Task to carry out: Pull every line with "name" from the entries below.

┌────────

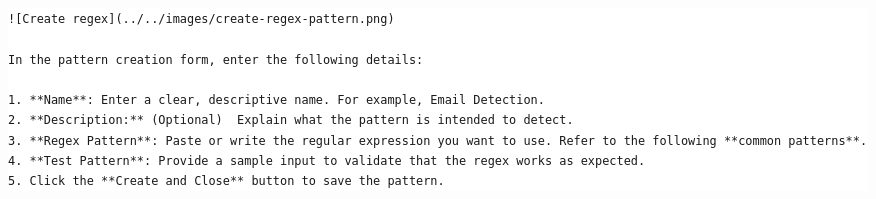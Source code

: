     ![Create regex](../../images/create-regex-pattern.png)
 
    In the pattern creation form, enter the following details: 

    1. **Name**: Enter a clear, descriptive name. For example, Email Detection. 
    2. **Description:** (Optional)  Explain what the pattern is intended to detect.
    3. **Regex Pattern**: Paste or write the regular expression you want to use. Refer to the following **common patterns**. 
    4. **Test Pattern**: Provide a sample input to validate that the regex works as expected.
    5. Click the **Create and Close** button to save the pattern. 

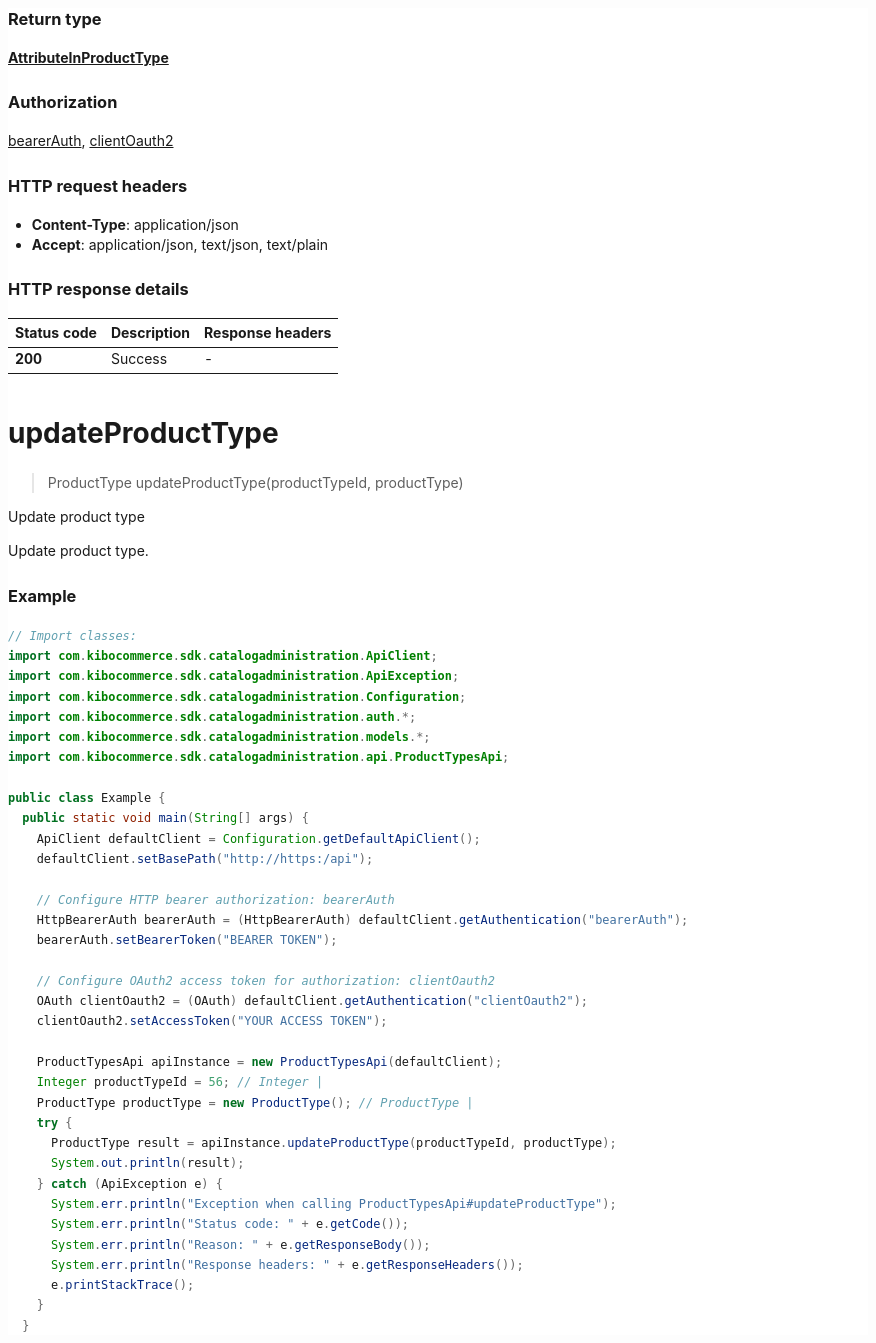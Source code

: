 ### Return type

[**AttributeInProductType**](AttributeInProductType.md)

### Authorization

[bearerAuth](../README.md#bearerAuth), [clientOauth2](../README.md#clientOauth2)

### HTTP request headers

 - **Content-Type**: application/json
 - **Accept**: application/json, text/json, text/plain

### HTTP response details
| Status code | Description | Response headers |
|-------------|-------------|------------------|
| **200** | Success |  -  |

<a name="updateProductType"></a>
# **updateProductType**
> ProductType updateProductType(productTypeId, productType)

Update product type

Update product type.

### Example
```java
// Import classes:
import com.kibocommerce.sdk.catalogadministration.ApiClient;
import com.kibocommerce.sdk.catalogadministration.ApiException;
import com.kibocommerce.sdk.catalogadministration.Configuration;
import com.kibocommerce.sdk.catalogadministration.auth.*;
import com.kibocommerce.sdk.catalogadministration.models.*;
import com.kibocommerce.sdk.catalogadministration.api.ProductTypesApi;

public class Example {
  public static void main(String[] args) {
    ApiClient defaultClient = Configuration.getDefaultApiClient();
    defaultClient.setBasePath("http://https:/api");
    
    // Configure HTTP bearer authorization: bearerAuth
    HttpBearerAuth bearerAuth = (HttpBearerAuth) defaultClient.getAuthentication("bearerAuth");
    bearerAuth.setBearerToken("BEARER TOKEN");

    // Configure OAuth2 access token for authorization: clientOauth2
    OAuth clientOauth2 = (OAuth) defaultClient.getAuthentication("clientOauth2");
    clientOauth2.setAccessToken("YOUR ACCESS TOKEN");

    ProductTypesApi apiInstance = new ProductTypesApi(defaultClient);
    Integer productTypeId = 56; // Integer | 
    ProductType productType = new ProductType(); // ProductType | 
    try {
      ProductType result = apiInstance.updateProductType(productTypeId, productType);
      System.out.println(result);
    } catch (ApiException e) {
      System.err.println("Exception when calling ProductTypesApi#updateProductType");
      System.err.println("Status code: " + e.getCode());
      System.err.println("Reason: " + e.getResponseBody());
      System.err.println("Response headers: " + e.getResponseHeaders());
      e.printStackTrace();
    }
  }
```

└────────

Result:
    1. **Name**: Enter a clear, descriptive name. For example, Email Detection. 
<a name="updateProductType"></a>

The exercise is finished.